The OPCW team leaves its hotel in Damascus on Saturday.
The OPCW team leaves its hotel in Damascus (Reuters)

Experts from an international watchdog have begun destroying Syria's chemical weapons stockpile, an official told AP.

A team from the Hague-based Organisation for the Prohibition of Chemical Weapons (OPCW) has set off for a site where they are "beginning verification and destruction," an unnamed OPCW source said.

"Today is the first day of destruction, in which heavy vehicles are going to run over and thus destroy missile warheads, aerial chemical bombs and mobile and static mixing and filling units."

On arrival in Syria last Tuesday, an OPCW official said that explosives, sledgehammers and concrete may all be used to destroy weapons.

"Phase one, which is disclosure by the Syrians, is ending and we are now moving towards phase two - verification, and destruction and disabling," a UN source said.
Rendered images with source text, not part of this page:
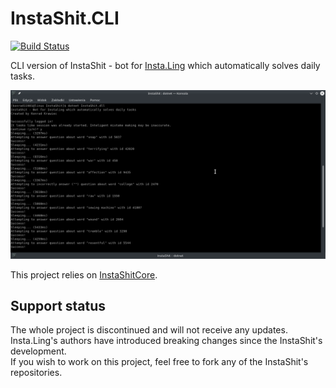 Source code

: # InstaShit.CLI

[![Build Status](https://travis-ci.org/konrad11901/InstaShit.CLI.svg?branch=master)](https://travis-ci.org/konrad11901/InstaShit.CLI)

CLI version of InstaShit - bot for [Insta.Ling](https://instaling.pl) which automatically solves daily tasks.

![InstaShit.CLI image](InstaShit.CLI.png?raw=true "InstaShit.CLI")

This project relies on [InstaShitCore](https://github.com/konrad11901/InstaShitCore).

## Support status

The whole project is discontinued and will not receive any updates. Insta.Ling's authors have introduced breaking changes since the InstaShit's development.  
If you wish to work on this project, feel free to fork any of the InstaShit's repositories.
The OPCW began its work following a UN agreement between the US and Russia, Syria's most significant international ally.

In August, the Syrian army allegedly used chemical weapons to slaughter hundreds of civilians in Ghouta, Damascus.
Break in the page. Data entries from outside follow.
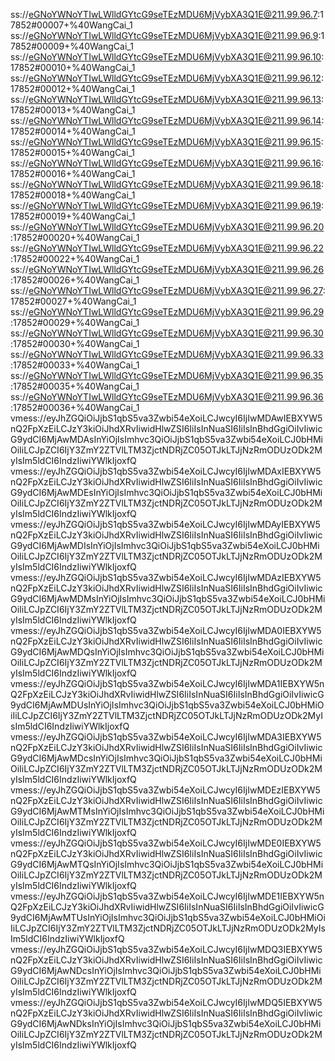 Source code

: ss://eGNoYWNoYTIwLWlldGYtcG9seTEzMDU6MjVybXA3Q1E@211.99.96.7:17852#00007+%40WangCai_1
ss://eGNoYWNoYTIwLWlldGYtcG9seTEzMDU6MjVybXA3Q1E@211.99.96.9:17852#00009+%40WangCai_1
ss://eGNoYWNoYTIwLWlldGYtcG9seTEzMDU6MjVybXA3Q1E@211.99.96.10:17852#00010+%40WangCai_1
ss://eGNoYWNoYTIwLWlldGYtcG9seTEzMDU6MjVybXA3Q1E@211.99.96.12:17852#00012+%40WangCai_1
ss://eGNoYWNoYTIwLWlldGYtcG9seTEzMDU6MjVybXA3Q1E@211.99.96.13:17852#00013+%40WangCai_1
ss://eGNoYWNoYTIwLWlldGYtcG9seTEzMDU6MjVybXA3Q1E@211.99.96.14:17852#00014+%40WangCai_1
ss://eGNoYWNoYTIwLWlldGYtcG9seTEzMDU6MjVybXA3Q1E@211.99.96.15:17852#00015+%40WangCai_1
ss://eGNoYWNoYTIwLWlldGYtcG9seTEzMDU6MjVybXA3Q1E@211.99.96.16:17852#00016+%40WangCai_1
ss://eGNoYWNoYTIwLWlldGYtcG9seTEzMDU6MjVybXA3Q1E@211.99.96.18:17852#00018+%40WangCai_1
ss://eGNoYWNoYTIwLWlldGYtcG9seTEzMDU6MjVybXA3Q1E@211.99.96.19:17852#00019+%40WangCai_1
ss://eGNoYWNoYTIwLWlldGYtcG9seTEzMDU6MjVybXA3Q1E@211.99.96.20:17852#00020+%40WangCai_1
ss://eGNoYWNoYTIwLWlldGYtcG9seTEzMDU6MjVybXA3Q1E@211.99.96.22:17852#00022+%40WangCai_1
ss://eGNoYWNoYTIwLWlldGYtcG9seTEzMDU6MjVybXA3Q1E@211.99.96.26:17852#00026+%40WangCai_1
ss://eGNoYWNoYTIwLWlldGYtcG9seTEzMDU6MjVybXA3Q1E@211.99.96.27:17852#00027+%40WangCai_1
ss://eGNoYWNoYTIwLWlldGYtcG9seTEzMDU6MjVybXA3Q1E@211.99.96.29:17852#00029+%40WangCai_1
ss://eGNoYWNoYTIwLWlldGYtcG9seTEzMDU6MjVybXA3Q1E@211.99.96.30:17852#00030+%40WangCai_1
ss://eGNoYWNoYTIwLWlldGYtcG9seTEzMDU6MjVybXA3Q1E@211.99.96.33:17852#00033+%40WangCai_1
ss://eGNoYWNoYTIwLWlldGYtcG9seTEzMDU6MjVybXA3Q1E@211.99.96.35:17852#00035+%40WangCai_1
ss://eGNoYWNoYTIwLWlldGYtcG9seTEzMDU6MjVybXA3Q1E@211.99.96.36:17852#00036+%40WangCai_1
vmess://eyJhZGQiOiJjbS1qbS5va3Zwbi54eXoiLCJwcyI6IjIwMDAwIEBXYW5nQ2FpXzEiLCJzY3kiOiJhdXRvIiwidHlwZSI6IiIsInNuaSI6IiIsInBhdGgiOiIvIiwicG9ydCI6MjAwMDAsInYiOjIsImhvc3QiOiJjbS1qbS5va3Zwbi54eXoiLCJ0bHMiOiIiLCJpZCI6IjY3ZmY2ZTVlLTM3ZjctNDRjZC05OTJkLTJjNzRmODUzODk2MyIsIm5ldCI6IndzIiwiYWlkIjoxfQ
vmess://eyJhZGQiOiJjbS1qbS5va3Zwbi54eXoiLCJwcyI6IjIwMDAxIEBXYW5nQ2FpXzEiLCJzY3kiOiJhdXRvIiwidHlwZSI6IiIsInNuaSI6IiIsInBhdGgiOiIvIiwicG9ydCI6MjAwMDEsInYiOjIsImhvc3QiOiJjbS1qbS5va3Zwbi54eXoiLCJ0bHMiOiIiLCJpZCI6IjY3ZmY2ZTVlLTM3ZjctNDRjZC05OTJkLTJjNzRmODUzODk2MyIsIm5ldCI6IndzIiwiYWlkIjoxfQ
vmess://eyJhZGQiOiJjbS1qbS5va3Zwbi54eXoiLCJwcyI6IjIwMDAyIEBXYW5nQ2FpXzEiLCJzY3kiOiJhdXRvIiwidHlwZSI6IiIsInNuaSI6IiIsInBhdGgiOiIvIiwicG9ydCI6MjAwMDIsInYiOjIsImhvc3QiOiJjbS1qbS5va3Zwbi54eXoiLCJ0bHMiOiIiLCJpZCI6IjY3ZmY2ZTVlLTM3ZjctNDRjZC05OTJkLTJjNzRmODUzODk2MyIsIm5ldCI6IndzIiwiYWlkIjoxfQ
vmess://eyJhZGQiOiJjbS1qbS5va3Zwbi54eXoiLCJwcyI6IjIwMDAzIEBXYW5nQ2FpXzEiLCJzY3kiOiJhdXRvIiwidHlwZSI6IiIsInNuaSI6IiIsInBhdGgiOiIvIiwicG9ydCI6MjAwMDMsInYiOjIsImhvc3QiOiJjbS1qbS5va3Zwbi54eXoiLCJ0bHMiOiIiLCJpZCI6IjY3ZmY2ZTVlLTM3ZjctNDRjZC05OTJkLTJjNzRmODUzODk2MyIsIm5ldCI6IndzIiwiYWlkIjoxfQ
vmess://eyJhZGQiOiJjbS1qbS5va3Zwbi54eXoiLCJwcyI6IjIwMDA0IEBXYW5nQ2FpXzEiLCJzY3kiOiJhdXRvIiwidHlwZSI6IiIsInNuaSI6IiIsInBhdGgiOiIvIiwicG9ydCI6MjAwMDQsInYiOjIsImhvc3QiOiJjbS1qbS5va3Zwbi54eXoiLCJ0bHMiOiIiLCJpZCI6IjY3ZmY2ZTVlLTM3ZjctNDRjZC05OTJkLTJjNzRmODUzODk2MyIsIm5ldCI6IndzIiwiYWlkIjoxfQ
vmess://eyJhZGQiOiJjbS1qbS5va3Zwbi54eXoiLCJwcyI6IjIwMDA1IEBXYW5nQ2FpXzEiLCJzY3kiOiJhdXRvIiwidHlwZSI6IiIsInNuaSI6IiIsInBhdGgiOiIvIiwicG9ydCI6MjAwMDUsInYiOjIsImhvc3QiOiJjbS1qbS5va3Zwbi54eXoiLCJ0bHMiOiIiLCJpZCI6IjY3ZmY2ZTVlLTM3ZjctNDRjZC05OTJkLTJjNzRmODUzODk2MyIsIm5ldCI6IndzIiwiYWlkIjoxfQ
vmess://eyJhZGQiOiJjbS1qbS5va3Zwbi54eXoiLCJwcyI6IjIwMDA3IEBXYW5nQ2FpXzEiLCJzY3kiOiJhdXRvIiwidHlwZSI6IiIsInNuaSI6IiIsInBhdGgiOiIvIiwicG9ydCI6MjAwMDcsInYiOjIsImhvc3QiOiJjbS1qbS5va3Zwbi54eXoiLCJ0bHMiOiIiLCJpZCI6IjY3ZmY2ZTVlLTM3ZjctNDRjZC05OTJkLTJjNzRmODUzODk2MyIsIm5ldCI6IndzIiwiYWlkIjoxfQ
vmess://eyJhZGQiOiJjbS1qbS5va3Zwbi54eXoiLCJwcyI6IjIwMDEzIEBXYW5nQ2FpXzEiLCJzY3kiOiJhdXRvIiwidHlwZSI6IiIsInNuaSI6IiIsInBhdGgiOiIvIiwicG9ydCI6MjAwMTMsInYiOjIsImhvc3QiOiJjbS1qbS5va3Zwbi54eXoiLCJ0bHMiOiIiLCJpZCI6IjY3ZmY2ZTVlLTM3ZjctNDRjZC05OTJkLTJjNzRmODUzODk2MyIsIm5ldCI6IndzIiwiYWlkIjoxfQ
vmess://eyJhZGQiOiJjbS1qbS5va3Zwbi54eXoiLCJwcyI6IjIwMDE0IEBXYW5nQ2FpXzEiLCJzY3kiOiJhdXRvIiwidHlwZSI6IiIsInNuaSI6IiIsInBhdGgiOiIvIiwicG9ydCI6MjAwMTQsInYiOjIsImhvc3QiOiJjbS1qbS5va3Zwbi54eXoiLCJ0bHMiOiIiLCJpZCI6IjY3ZmY2ZTVlLTM3ZjctNDRjZC05OTJkLTJjNzRmODUzODk2MyIsIm5ldCI6IndzIiwiYWlkIjoxfQ
vmess://eyJhZGQiOiJjbS1qbS5va3Zwbi54eXoiLCJwcyI6IjIwMDE1IEBXYW5nQ2FpXzEiLCJzY3kiOiJhdXRvIiwidHlwZSI6IiIsInNuaSI6IiIsInBhdGgiOiIvIiwicG9ydCI6MjAwMTUsInYiOjIsImhvc3QiOiJjbS1qbS5va3Zwbi54eXoiLCJ0bHMiOiIiLCJpZCI6IjY3ZmY2ZTVlLTM3ZjctNDRjZC05OTJkLTJjNzRmODUzODk2MyIsIm5ldCI6IndzIiwiYWlkIjoxfQ
vmess://eyJhZGQiOiJjbS1qbS5va3Zwbi54eXoiLCJwcyI6IjIwMDQ3IEBXYW5nQ2FpXzEiLCJzY3kiOiJhdXRvIiwidHlwZSI6IiIsInNuaSI6IiIsInBhdGgiOiIvIiwicG9ydCI6MjAwNDcsInYiOjIsImhvc3QiOiJjbS1qbS5va3Zwbi54eXoiLCJ0bHMiOiIiLCJpZCI6IjY3ZmY2ZTVlLTM3ZjctNDRjZC05OTJkLTJjNzRmODUzODk2MyIsIm5ldCI6IndzIiwiYWlkIjoxfQ
vmess://eyJhZGQiOiJjbS1qbS5va3Zwbi54eXoiLCJwcyI6IjIwMDQ5IEBXYW5nQ2FpXzEiLCJzY3kiOiJhdXRvIiwidHlwZSI6IiIsInNuaSI6IiIsInBhdGgiOiIvIiwicG9ydCI6MjAwNDksInYiOjIsImhvc3QiOiJjbS1qbS5va3Zwbi54eXoiLCJ0bHMiOiIiLCJpZCI6IjY3ZmY2ZTVlLTM3ZjctNDRjZC05OTJkLTJjNzRmODUzODk2MyIsIm5ldCI6IndzIiwiYWlkIjoxfQ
Syrian president President Bashar al-Assad claims that rebels were responsible for the attack in an apparent effort to spur Western intervention in the country's civil war and topple the government.

The US claimed it had evidence showing Syrian forces to be responsible, and at one point seemed poised to launch military attacks against Syria in response.

But following intense diplomacy, the Syrian government instead agreed to hand over its chemical weapons for destruction.

Under the terms of the UN agreement, Syria's chemical weapons are to be destroyed by next year.